The players that compete in these top-tier events for massive payouts are the elites, professional gamers. Some even receive "athlete visas" to play in the U.S. Like the kid with NBA dreams shooting hoops in his backyard, many average gamers aspire to reach that pro-level status.

"Only a select few are going to make it, and you have to be the absolute top of the heap," filmmaker Mary Ratliff says. "And you're only going to stay there for a very short period of time."

Ratliff's new film, Good Game, follows players of Evil Geniuses, a U.S. professional gaming organization, as they train and compete in the game StarCraft II, a highly competitive online game.

Professional gaming can be grueling and difficult, and Ratliff says it's a lot more work than some people realize. Many of these players have the same level of dedication and passion as players of the NBA or the NFL, training for 10 hours a day at times.

One former pro player would go to school all day, work a part-time job, and then, Ratliff says, he would go home and practice Starcraft II all night, because he wanted to be one of the top players.

"It was a drive," Ratliff says. "And you have to have that if you want to make it in this world."

That drive pays off for players who are picked up by teams like Evil Geniuses. The team supports players with salaries, gives them a place to train and puts them in a position to compete for those big prizes. Though not quite as lucrative — yet — sponsorship deals from companies like Monster energy drinks and Razer also sweeten the pot.

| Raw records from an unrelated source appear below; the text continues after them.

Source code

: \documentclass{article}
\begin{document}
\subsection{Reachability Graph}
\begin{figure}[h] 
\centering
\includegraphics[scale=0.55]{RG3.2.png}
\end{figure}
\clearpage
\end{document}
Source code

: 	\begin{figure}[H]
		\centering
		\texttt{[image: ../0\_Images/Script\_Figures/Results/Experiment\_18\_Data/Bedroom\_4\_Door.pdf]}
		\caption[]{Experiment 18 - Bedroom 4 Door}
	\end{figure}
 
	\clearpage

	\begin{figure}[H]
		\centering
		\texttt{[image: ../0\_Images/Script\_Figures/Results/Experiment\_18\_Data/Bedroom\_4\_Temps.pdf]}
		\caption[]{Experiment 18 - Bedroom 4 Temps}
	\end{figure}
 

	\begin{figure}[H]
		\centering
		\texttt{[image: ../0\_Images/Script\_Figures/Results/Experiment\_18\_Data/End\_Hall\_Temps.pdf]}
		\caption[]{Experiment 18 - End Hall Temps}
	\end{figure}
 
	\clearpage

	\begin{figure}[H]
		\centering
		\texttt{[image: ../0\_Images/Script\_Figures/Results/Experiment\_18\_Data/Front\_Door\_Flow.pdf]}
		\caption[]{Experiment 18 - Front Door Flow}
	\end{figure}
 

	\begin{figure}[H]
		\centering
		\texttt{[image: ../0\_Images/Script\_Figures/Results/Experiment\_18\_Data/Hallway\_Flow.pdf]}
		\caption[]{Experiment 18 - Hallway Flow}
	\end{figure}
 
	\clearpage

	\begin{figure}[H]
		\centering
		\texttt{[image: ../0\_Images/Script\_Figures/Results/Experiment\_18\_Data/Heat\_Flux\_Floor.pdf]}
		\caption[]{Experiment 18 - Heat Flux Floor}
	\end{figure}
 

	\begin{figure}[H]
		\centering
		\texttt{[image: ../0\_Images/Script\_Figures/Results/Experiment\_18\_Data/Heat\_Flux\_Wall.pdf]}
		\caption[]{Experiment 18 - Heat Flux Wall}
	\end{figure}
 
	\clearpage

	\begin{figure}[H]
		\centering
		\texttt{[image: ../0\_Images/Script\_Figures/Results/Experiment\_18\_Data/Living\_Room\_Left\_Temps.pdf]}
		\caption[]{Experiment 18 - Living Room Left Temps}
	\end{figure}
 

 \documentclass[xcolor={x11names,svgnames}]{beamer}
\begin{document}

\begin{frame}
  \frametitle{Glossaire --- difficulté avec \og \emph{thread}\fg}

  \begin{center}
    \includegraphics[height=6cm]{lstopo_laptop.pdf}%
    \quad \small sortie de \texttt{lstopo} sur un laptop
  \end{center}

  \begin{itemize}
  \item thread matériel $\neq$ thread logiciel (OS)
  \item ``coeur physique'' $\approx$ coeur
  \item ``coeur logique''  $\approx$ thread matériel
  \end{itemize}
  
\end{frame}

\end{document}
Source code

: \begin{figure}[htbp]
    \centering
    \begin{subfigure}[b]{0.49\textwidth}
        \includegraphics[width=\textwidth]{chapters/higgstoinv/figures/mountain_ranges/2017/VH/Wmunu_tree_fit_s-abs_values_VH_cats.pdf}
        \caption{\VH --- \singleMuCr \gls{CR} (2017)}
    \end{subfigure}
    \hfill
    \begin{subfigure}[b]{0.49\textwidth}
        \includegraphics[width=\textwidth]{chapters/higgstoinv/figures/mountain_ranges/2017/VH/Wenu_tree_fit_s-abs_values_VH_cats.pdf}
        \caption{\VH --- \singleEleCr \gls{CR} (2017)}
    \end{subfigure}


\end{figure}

In South Korea, where professional gaming has reached celebrity status, players also have managers and PR people to help them navigate this business side of things. That kind of management is just beginning to gain traction for e-sports players in the U.S., Ratliff says.

"The world of e-sports actually exists completely within the confines of things we understand ... [like] capitalism and business," she says. "Once you start to really break it down into what this is, it's not anything new at its heart. It's something that has existed for a long time; we're just doing it with something new."

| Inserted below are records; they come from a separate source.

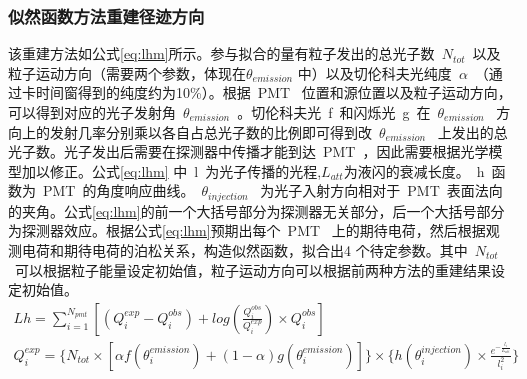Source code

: \subsubsection{似然函数方法重建径迹方向}
该重建方法如公式\ref{eq:lhm}所示。参与拟合的量有粒子发出的总光子数~$N_{tot}$~以及粒子运动方向（需要两个参数，体现在$\theta_{emission}$ 中）以及切伦科夫光纯度~$\alpha$~（通过卡时间窗得到的纯度约为10\%）。根据~PMT~ 位置和源位置以及粒子运动方向，可以得到对应的光子发射角~$\theta_{emission}$~。切伦科夫光~f~和闪烁光~g~在~$\theta_{emission}$~ 方向上的发射几率分别乘以各自占总光子数的比例即可得到改~$\theta_{emission}$~ 上发出的总光子数。光子发出后需要在探测器中传播才能到达~PMT~，因此需要根据光学模型加以修正。公式\ref{eq:lhm} 中~l~为光子传播的光程,$L_{att}$为液闪的衰减长度。~h~函数为~PMT~的角度响应曲线。~$\theta_{injection}$~ 为光子入射方向相对于~PMT~表面法向的夹角。公式\ref{eq:lhm}的前一个大括号部分为探测器无关部分，后一个大括号部分为探测器效应。根据公式\ref{eq:lhm}预期出每个~PMT~ 上的期待电荷，然后根据观测电荷和期待电荷的泊松关系，构造似然函数，拟合出4 个待定参数。其中~$N_{tot}$~可以根据粒子能量设定初始值，粒子运动方向可以根据前两种方法的重建结果设定初始值。
\begin{eqnarray}\label{eq:lhm}
Lh = \sum_{i=1}^{N_{pmt}} \left [  ( Q^{exp}_i -Q^{obs}_i )+log(\frac{Q^{obs}_i}{Q^{exp}_i}) \times Q^{obs}_i \right ] \quad\quad\quad\quad\quad\quad \\
Q^{exp}_i  =
 \bigg \{ N_{tot} \times \left [ \alpha f(\theta^{emission}_i)+(1-\alpha)g(\theta^{emission}_i) \right ] \bigg \}
\times \bigg \{ h(\theta_i^{injection}) \times \frac{e^{-\frac{l_i}{L_{att}}}}{l^2_i} \bigg \} \nonumber
\end{eqnarray}
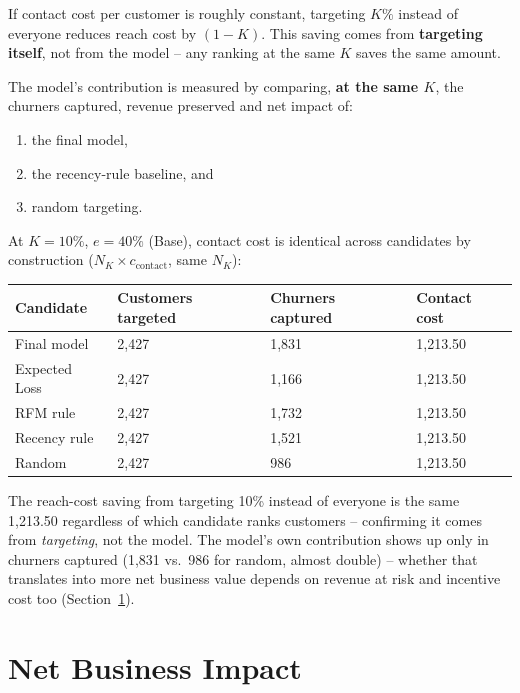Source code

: If contact cost per customer is roughly constant, targeting $K\%$ instead of everyone reduces reach cost by $(1 - K)$. This saving comes from \textbf{targeting itself}, not from the model -- any ranking at the same $K$ saves the same amount.

The model's contribution is measured by comparing, \textbf{at the same $K$}, the churners captured, revenue preserved and net impact of:
\begin{enumerate}
    \item the final model,
    \item the recency-rule baseline, and
    \item random targeting.
\end{enumerate}

At $K=10\%$, $e=40\%$ (Base), contact cost is identical across candidates by construction ($N_K \times c_{\text{contact}}$, same $N_K$):

\begin{center}
\begin{tabular}{@{}p{2.8cm}p{3cm}p{3cm}p{2.6cm}@{}}
    \toprule
    Candidate & Customers targeted & Churners captured & Contact cost \\
    \midrule
    Final model & 2,427 & 1,831 & 1,213.50 \\
    Expected Loss & 2,427 & 1,166 & 1,213.50 \\
    RFM rule & 2,427 & 1,732 & 1,213.50 \\
    Recency rule & 2,427 & 1,521 & 1,213.50 \\
    Random & 2,427 & 986 & 1,213.50 \\
    \bottomrule
\end{tabular}
\end{center}

The reach-cost saving from targeting 10\% instead of everyone is the same 1,213.50 regardless of which candidate ranks customers -- confirming it comes from \emph{targeting}, not the model. The model's own contribution shows up only in churners captured (1,831 vs.\ 986 for random, almost double) -- whether that translates into more net business value depends on revenue at risk and incentive cost too (Section~\ref{sec:7-9}).

\section{Net Business Impact}
\label{sec:7-9}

The real difference between e-sports and traditional sports is the actual activity at the heart of the competition.

Geoff "iNcontrol" Robinson, a team captain of Evil Geniuses featured in Ratliff's film, is one of those elite pro players. His love of StarCraft began with the first game in 1998. He went on to win the World Cyber Games in 2007, and was then picked up by Evil Geniuses.

The barrel-chested Robinson looks like he would be equally at home in the sport of football, which he played when he was in high school. It's that spirit of competitiveness and camaraderie that drew him to the game and e-sports. But it's not just about winning prize money, he says.

"E-sports, for me, has traveled me around the world, it's taught me about many different cultures that I would never have encountered otherwise ... [and] introduced me to people in business and entertainment," Robinson says.

That's another parallel between e-sports and traditional sports. Two players might not speak the same language, but if they both understand a competitive game, be it soccer or StarCraft II, a connection can be made.

Now 28 years old, Robinson calls himself a "wizened old figure" within the community, which tends to skew in the late teens and early 20s. He's become a mentor for other players, a natural fit for a guy that went to college to become a teacher. He's also become a commentator and major personality within the community.

"It fulfills all that I would want to be doing with my life," Robinson says. "With e-sports ... I get to teach people, I get to lead people, I get to speak in front of large audiences and entertain that way, but I also get to compete."

As e-sports and competitive online gaming continues to gain popularity, Robinson says, he would love to see people give it a chance before casting it aside as "something people do in lieu of being productive."

"If this vehicle for so much meaning and pleasure in my life could be made available and more accessible for more people, and I could be a part of that movement, then that's where I would want it to go," he says. "I just want it to be recognized as a power for good and change."